▶ Stored data
-----
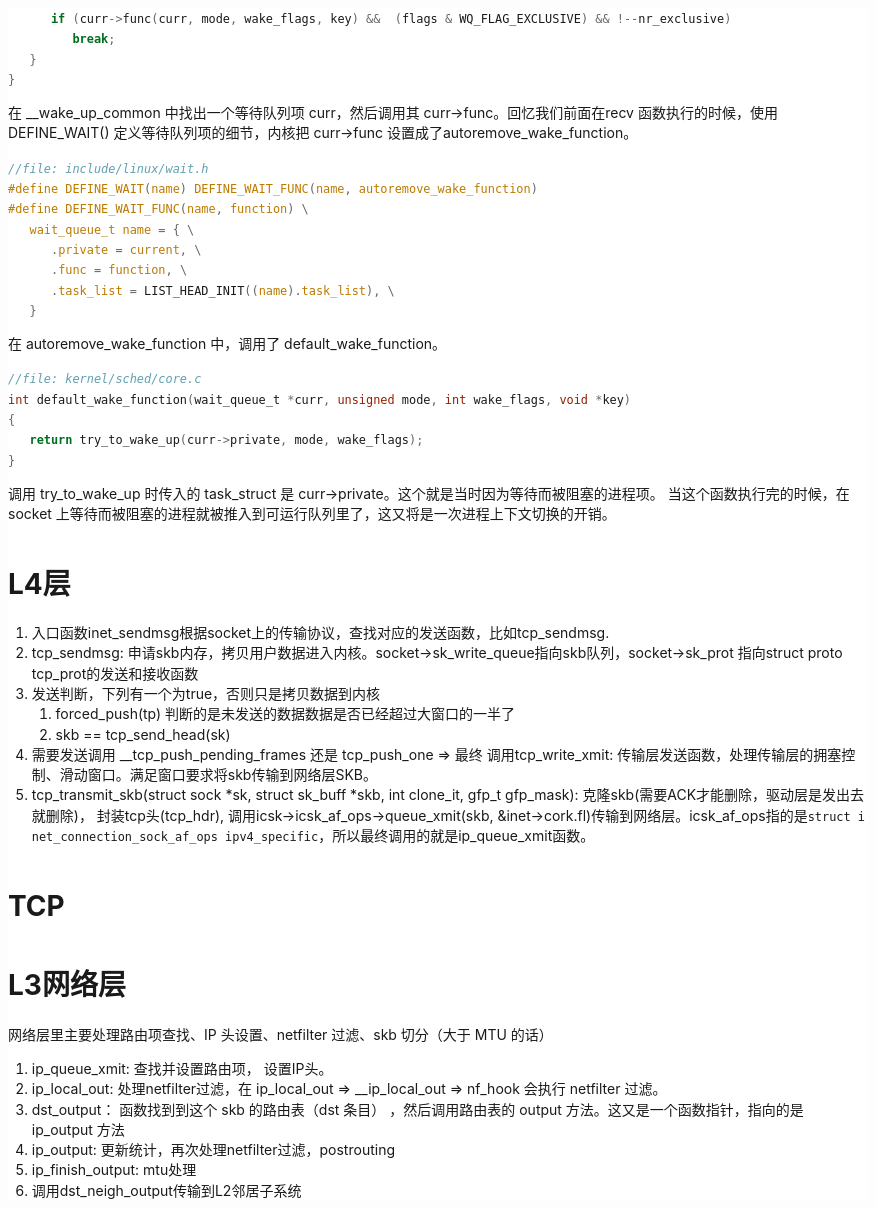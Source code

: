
 ```C
      if (curr->func(curr, mode, wake_flags, key) &&  (flags & WQ_FLAG_EXCLUSIVE) && !--nr_exclusive)
         break;
   }
}
```
在 __wake_up_common 中找出⼀个等待队列项 curr，然后调⽤其 curr->func。回忆我们前⾯在recv 函数执⾏的时候，使⽤ DEFINE_WAIT() 定义等待队列项的细节，内核把 curr->func 设置成了autoremove_wake_function。

```C
//file: include/linux/wait.h
#define DEFINE_WAIT(name) DEFINE_WAIT_FUNC(name, autoremove_wake_function)
#define DEFINE_WAIT_FUNC(name, function) \
   wait_queue_t name = { \
      .private = current, \
      .func = function, \
      .task_list = LIST_HEAD_INIT((name).task_list), \
   }
```
在 autoremove_wake_function 中，调⽤了 default_wake_function。
```C
//file: kernel/sched/core.c
int default_wake_function(wait_queue_t *curr, unsigned mode, int wake_flags, void *key)
{
   return try_to_wake_up(curr->private, mode, wake_flags);
}
```
调⽤ try_to_wake_up 时传⼊的 task_struct 是 curr->private。这个就是当时因为等待⽽被阻塞的进程项。 当这个函数执⾏完的时候，在 socket 上等待⽽被阻塞的进程就被推⼊到可运⾏队列⾥了，这⼜将是⼀次进程上下⽂切换的开销。

# L4层
1. 入口函数inet_sendmsg根据socket上的传输协议，查找对应的发送函数，比如tcp_sendmsg.
2. tcp_sendmsg: 申请skb内存，拷贝用户数据进入内核。socket->sk_write_queue指向skb队列，socket->sk_prot 指向struct proto tcp_prot的发送和接收函数
3. 发送判断，下列有一个为true，否则只是拷贝数据到内核 
   1. forced_push(tp) 判断的是未发送的数据数据是否已经超过大窗口的一半了
   2. skb == tcp_send_head(sk) 
4. 需要发送调用  __tcp_push_pending_frames 还是 tcp_push_one => 最终 调用tcp_write_xmit: 传输层发送函数，处理传输层的拥塞控制、滑动窗口。满足窗口要求将skb传输到网络层SKB。
5. tcp_transmit_skb(struct sock *sk, struct sk_buff *skb, int clone_it, gfp_t gfp_mask): 克隆skb(需要ACK才能删除，驱动层是发出去就删除)， 封装tcp头(tcp_hdr), 调用icsk->icsk_af_ops->queue_xmit(skb, &inet->cork.fl)传输到网络层。icsk_af_ops指的是`struct inet_connection_sock_af_ops ipv4_specific`，所以最终调用的就是ip_queue_xmit函数。

# TCP

# L3网络层
网络层里主要处理路由项查找、IP 头设置、netfilter 过滤、skb 切分（大于 MTU 的话）
1. ip_queue_xmit: 查找并设置路由项， 设置IP头。
2. ip_local_out: 处理netfilter过滤，在 ip_local_out => __ip_local_out => nf_hook 会执行 netfilter 过滤。
3. dst_output： 函数找到到这个 skb 的路由表（dst 条目） ，然后调用路由表的 output 方法。这又是一个函数指针，指向的是 ip_output 方法
4. ip_output: 更新统计，再次处理netfilter过滤，postrouting
5. ip_finish_output: mtu处理
6. 调用dst_neigh_output传输到L2邻居子系统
-----
Give every entry again word for word; no images belong in the copy.

Source code

:
 ```C
      if (curr->func(curr, mode, wake_flags, key) &&  (flags & WQ_FLAG_EXCLUSIVE) && !--nr_exclusive)
         break;
   }
}
```
在 __wake_up_common 中找出⼀个等待队列项 curr，然后调⽤其 curr->func。回忆我们前⾯在recv 函数执⾏的时候，使⽤ DEFINE_WAIT() 定义等待队列项的细节，内核把 curr->func 设置成了autoremove_wake_function。

```C
//file: include/linux/wait.h
#define DEFINE_WAIT(name) DEFINE_WAIT_FUNC(name, autoremove_wake_function)
#define DEFINE_WAIT_FUNC(name, function) \
   wait_queue_t name = { \
      .private = current, \
      .func = function, \
      .task_list = LIST_HEAD_INIT((name).task_list), \
   }
```
在 autoremove_wake_function 中，调⽤了 default_wake_function。
```C
//file: kernel/sched/core.c
int default_wake_function(wait_queue_t *curr, unsigned mode, int wake_flags, void *key)
{
   return try_to_wake_up(curr->private, mode, wake_flags);
}
```
调⽤ try_to_wake_up 时传⼊的 task_struct 是 curr->private。这个就是当时因为等待⽽被阻塞的进程项。 当这个函数执⾏完的时候，在 socket 上等待⽽被阻塞的进程就被推⼊到可运⾏队列⾥了，这⼜将是⼀次进程上下⽂切换的开销。

# L4层
1. 入口函数inet_sendmsg根据socket上的传输协议，查找对应的发送函数，比如tcp_sendmsg.
2. tcp_sendmsg: 申请skb内存，拷贝用户数据进入内核。socket->sk_write_queue指向skb队列，socket->sk_prot 指向struct proto tcp_prot的发送和接收函数
3. 发送判断，下列有一个为true，否则只是拷贝数据到内核 
   1. forced_push(tp) 判断的是未发送的数据数据是否已经超过大窗口的一半了
   2. skb == tcp_send_head(sk) 
4. 需要发送调用  __tcp_push_pending_frames 还是 tcp_push_one => 最终 调用tcp_write_xmit: 传输层发送函数，处理传输层的拥塞控制、滑动窗口。满足窗口要求将skb传输到网络层SKB。
5. tcp_transmit_skb(struct sock *sk, struct sk_buff *skb, int clone_it, gfp_t gfp_mask): 克隆skb(需要ACK才能删除，驱动层是发出去就删除)， 封装tcp头(tcp_hdr), 调用icsk->icsk_af_ops->queue_xmit(skb, &inet->cork.fl)传输到网络层。icsk_af_ops指的是`struct inet_connection_sock_af_ops ipv4_specific`，所以最终调用的就是ip_queue_xmit函数。

# TCP

# L3网络层
网络层里主要处理路由项查找、IP 头设置、netfilter 过滤、skb 切分（大于 MTU 的话）
1. ip_queue_xmit: 查找并设置路由项， 设置IP头。
2. ip_local_out: 处理netfilter过滤，在 ip_local_out => __ip_local_out => nf_hook 会执行 netfilter 过滤。
3. dst_output： 函数找到到这个 skb 的路由表（dst 条目） ，然后调用路由表的 output 方法。这又是一个函数指针，指向的是 ip_output 方法
4. ip_output: 更新统计，再次处理netfilter过滤，postrouting
5. ip_finish_output: mtu处理
6. 调用dst_neigh_output传输到L2邻居子系统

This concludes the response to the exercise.